Kathy - "theology of God" - isn't this redundant? and what exactly does it mean? theology starts with human beings seeking to understand themselves and their relationship to God. democracy - one of many examples in which grace has built on nature. Theology is analogy (unless you are a fundamentalist and believe that God gave us directly who and what he is? - please describe that process for me. Well, you may have done that since you have now "inserted" the word doctrine. Isn't doctrine the result of human beings discovering something about our relationship to God? Basically, IMO, there are two simplistic approaches to theology: one uses scripture, analogy, stories, images to capture our understanding of relationships and sacraments; the other approach believes that authority via catechetical truths, doctrines, dogmas gives us our understanding of God. Would suggest that Jesus used the former approach and most theology is about the former approach not the latter.); IMO, separating what happens in human history from our understanding of God leaves us with an impoverished understanding of God.

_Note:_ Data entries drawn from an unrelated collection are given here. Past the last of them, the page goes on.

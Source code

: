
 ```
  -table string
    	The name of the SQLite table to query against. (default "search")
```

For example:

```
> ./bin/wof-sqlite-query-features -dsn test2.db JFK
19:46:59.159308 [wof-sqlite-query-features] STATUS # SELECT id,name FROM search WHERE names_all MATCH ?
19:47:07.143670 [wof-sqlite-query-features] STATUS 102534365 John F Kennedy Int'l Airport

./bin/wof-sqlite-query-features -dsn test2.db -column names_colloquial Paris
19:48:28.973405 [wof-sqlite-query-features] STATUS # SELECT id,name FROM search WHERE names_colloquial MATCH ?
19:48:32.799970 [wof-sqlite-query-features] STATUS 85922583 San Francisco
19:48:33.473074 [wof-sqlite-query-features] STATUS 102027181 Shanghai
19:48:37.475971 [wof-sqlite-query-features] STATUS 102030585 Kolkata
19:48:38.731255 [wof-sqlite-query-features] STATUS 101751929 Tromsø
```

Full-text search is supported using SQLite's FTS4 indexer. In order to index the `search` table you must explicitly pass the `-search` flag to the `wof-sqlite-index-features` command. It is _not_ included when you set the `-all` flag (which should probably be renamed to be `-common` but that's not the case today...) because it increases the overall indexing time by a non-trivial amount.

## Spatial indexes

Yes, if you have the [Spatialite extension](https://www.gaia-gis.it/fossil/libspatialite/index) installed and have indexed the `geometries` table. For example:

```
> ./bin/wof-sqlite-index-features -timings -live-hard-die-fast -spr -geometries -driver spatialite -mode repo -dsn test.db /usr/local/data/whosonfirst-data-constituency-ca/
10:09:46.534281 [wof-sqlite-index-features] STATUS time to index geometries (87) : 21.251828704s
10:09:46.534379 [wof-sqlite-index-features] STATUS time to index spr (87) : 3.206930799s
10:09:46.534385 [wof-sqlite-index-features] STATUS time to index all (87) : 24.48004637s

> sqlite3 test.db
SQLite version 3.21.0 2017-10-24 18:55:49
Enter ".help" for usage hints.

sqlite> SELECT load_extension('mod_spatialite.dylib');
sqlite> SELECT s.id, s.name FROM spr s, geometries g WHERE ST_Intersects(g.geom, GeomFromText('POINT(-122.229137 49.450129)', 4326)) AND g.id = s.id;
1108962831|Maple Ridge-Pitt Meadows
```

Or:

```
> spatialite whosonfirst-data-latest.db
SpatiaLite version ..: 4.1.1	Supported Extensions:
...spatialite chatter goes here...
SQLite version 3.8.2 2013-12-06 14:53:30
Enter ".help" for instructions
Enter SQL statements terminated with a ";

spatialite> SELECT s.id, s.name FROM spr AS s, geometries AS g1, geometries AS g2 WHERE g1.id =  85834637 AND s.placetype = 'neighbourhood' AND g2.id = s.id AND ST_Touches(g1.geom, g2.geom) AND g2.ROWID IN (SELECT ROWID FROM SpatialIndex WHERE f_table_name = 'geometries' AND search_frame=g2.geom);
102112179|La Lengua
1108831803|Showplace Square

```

Hi, Nicholas,I agree with everything that you have stated. I do teach Church History and I am horrified at how little so many Catholics know about what paths the Church has been down. And history can be taught in an exciting manner-----it doesn't have to be boring. I am waiting for some high ranking prelate someday to start dictating what may and may not be presented in a church history course.I have no doubt that what seminarians learn about church history is very limited and extremely selective. If they just learned about all the Church Councils (and the issues that the Councils dealt with---or failed to deal with), they should have many questions about current practices. Even reading the encyclicals dealing with the church's social teachings and the documents of the USCCB dealing with social justice----and really analyzing them----would give thema broader understanding of the shifts in the thinking of the church. It has slowly moved back and forth (and during the last and current pontificate---back again).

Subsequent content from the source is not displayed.